[EM] Methods passing or failing INI

Richard Moore moore3t1 at cox.net
Thu Apr 8 00:17:04 PDT 2004


I recently wrote that I believed Shulze and Tideman would fail INI.
I said I would post a demonstration if I could construct one, and I
have done that; in fact the same counterexample applies to both methods.

For those who missed it, I defined Independence from Nonsupporting
Information (INI) as: "If X wins and Y loses, and margin(X,Z) <=
margin(Y,Z), then removing candidate Z from the election shall not
cause Y to win and X to lose."

As Ken Johnson pointed out, the phrase "from the election" isn't quite
accurate, and he suggested "from the count". I think a better phrase
than either would be "from all ballots", so my modified definition is
"If X wins and Y loses, and margin(X,Z) <= margin(Y,Z), then removing
candidate Z from all ballots, leaving those ballots otherwise
unchanged, shall not cause Y to win and X to lose."

margin(X,Y) represents the number of voters favoring X to Y minus the
number of voters favoring Y to X. This value can be positive,
negative, or zero.

The above definition supports single- and multi-winner methods.
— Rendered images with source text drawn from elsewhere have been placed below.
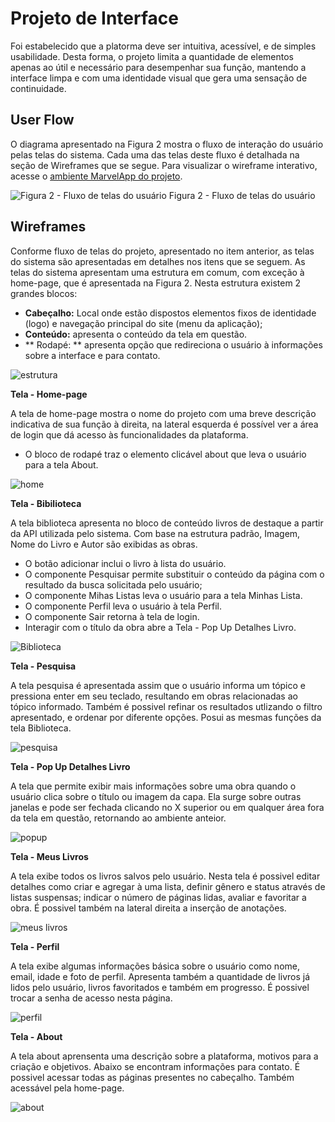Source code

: 
# Projeto de Interface

Foi estabelecido que a platorma deve ser intuitiva, acessível, e de simples usabilidade. Desta forma, o projeto limita a quantidade de elementos apenas ao útil e necessário para desempenhar sua função, mantendo a interface limpa e com uma identidade visual que gera uma sensação de continuidade.

## User Flow
O diagrama apresentado na Figura 2 mostra o fluxo de interação do usuário pelas telas do sistema. Cada uma das telas deste fluxo é detalhada na seção de Wireframes que se segue. Para visualizar o wireframe interativo, acesse o [ambiente MarvelApp do projeto](https://marvelapp.com/prototype/9g9667i/screen/91388805).

![Figura 2 - Fluxo de telas do usuário](https://user-images.githubusercontent.com/128759659/233855933-9c832088-0df2-4e0a-ab6a-82af0f655c76.png)
Figura 2 - Fluxo de telas do usuário

## Wireframes

Conforme fluxo de telas do projeto, apresentado no item anterior, as telas do sistema são apresentadas em detalhes nos itens que se seguem.  As telas do sistema apresentam uma estrutura em comum, com exceção à home-page, que é apresentada na Figura 2. Nesta estrutura existem 2 grandes blocos:
* **Cabeçalho:** Local onde estão dispostos elementos fixos de identidade (logo) e navegação principal do site (menu da aplicação);
* **Conteúdo:** apresenta o conteúdo da tela em questão.
*  ** Rodapé: ** apresenta opção que redireciona o usuário à informações sobre a interface e para contato.

![estrutura](https://user-images.githubusercontent.com/128759659/233857509-0f90236a-cdf1-4e71-a033-b311942029ae.png)

**Tela - Home-page**

A tela de home-page mostra o nome do projeto com uma breve descrição indicativa de sua função à direita, na lateral esquerda é possível ver a área de login que dá acesso às funcionalidades da plataforma.
* O bloco de rodapé traz o elemento clicável about que leva o usuário para a tela About.

![home](https://user-images.githubusercontent.com/128759659/233858115-a75b7527-4894-4621-b932-939d9ebea0e3.png)

**Tela - Bibilioteca**

A tela biblioteca apresenta no bloco de conteúdo livros de destaque a partir da API utilizada pelo sistema. Com base na estrutura padrão, Imagem, Nome do Livro e Autor são exibidas as obras.
* O botão adicionar inclui o livro à lista do usuário.
* O componente Pesquisar permite substituir o conteúdo da página com o resultado da busca solicitada pelo usuário;
* O componente Mihas Listas leva o usuário para a tela Minhas Lista.
* O componente Perfil leva o usuário à tela Perfil.
* O componente Sair retorna à tela de login.
* Interagir com o título da obra abre a Tela - Pop Up Detalhes Livro.

![Biblioteca](https://user-images.githubusercontent.com/128759659/233859579-e42e8e5b-5958-45a3-b61d-4580143b1642.png)

**Tela - Pesquisa**

A tela pesquisa é apresentada assim que o usuário informa um tópico e pressiona enter em seu teclado, resultando em obras relacionadas ao tópico informado. Também é possivel refinar os resultados utlizando o filtro apresentado, e ordenar por diferente opções. Posui as mesmas funções da tela Biblioteca.

![pesquisa](https://user-images.githubusercontent.com/128759659/233863010-8887f050-ecfe-43ee-8e03-e6df0693d4ff.png)

**Tela - Pop Up Detalhes Livro**

A tela que permite exibir mais informações sobre uma obra quando o usuário clica sobre o título ou imagem da capa. Ela surge sobre outras janelas e pode ser fechada clicando no X superior ou em qualquer área fora da tela em questão, retornando ao ambiente anteior. 

![popup](https://user-images.githubusercontent.com/128759659/233863438-2bc90ac1-9667-440b-b051-8ee809ba5b30.png)

**Tela - Meus Livros**

A tela exibe todos os livros salvos pelo usuário. Nesta tela é possivel editar detalhes como criar e agregar à uma lista, definir gênero e status através de listas suspensas; indicar o número de páginas lidas, avaliar e favoritar a obra. É possivel também na lateral direita a inserção de anotações. 

![meus livros](https://user-images.githubusercontent.com/128759659/233864095-0b7af599-a733-422e-b075-9963bc1ef04c.png)

**Tela - Perfil**

A tela exibe algumas informações básica sobre o usuário como nome, email, idade e foto de perfil. Apresenta também a quantidade de livros já lidos pelo usuário, livros favoritados e também em progresso. É possivel trocar a senha de acesso nesta página. 

![perfil](https://user-images.githubusercontent.com/128759659/233865192-ffee4bd2-e288-4384-ab66-92df3607ca4c.png)

**Tela - About**

A tela about aprensenta uma descrição sobre a plataforma, motivos para a criação e objetivos. Abaixo se encontram informações para contato. É possivel acessar todas as páginas presentes no cabeçalho. Também acessável pela home-page.

![about](https://user-images.githubusercontent.com/128759659/233865621-77ae182f-5add-423e-8319-1442e24f5e76.png)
For
only single-winner methods it can be simplified to: "If margin(X,Z) <=
margin(Y,Z), and the winner is X, then removing Z from all ballots,
leaving those ballots otherwise unchanged, shall not change the winner
to Y."

A very simple (but imprecise) paraphrase of INI is: "A method's result
should not depend on information that does not support that result."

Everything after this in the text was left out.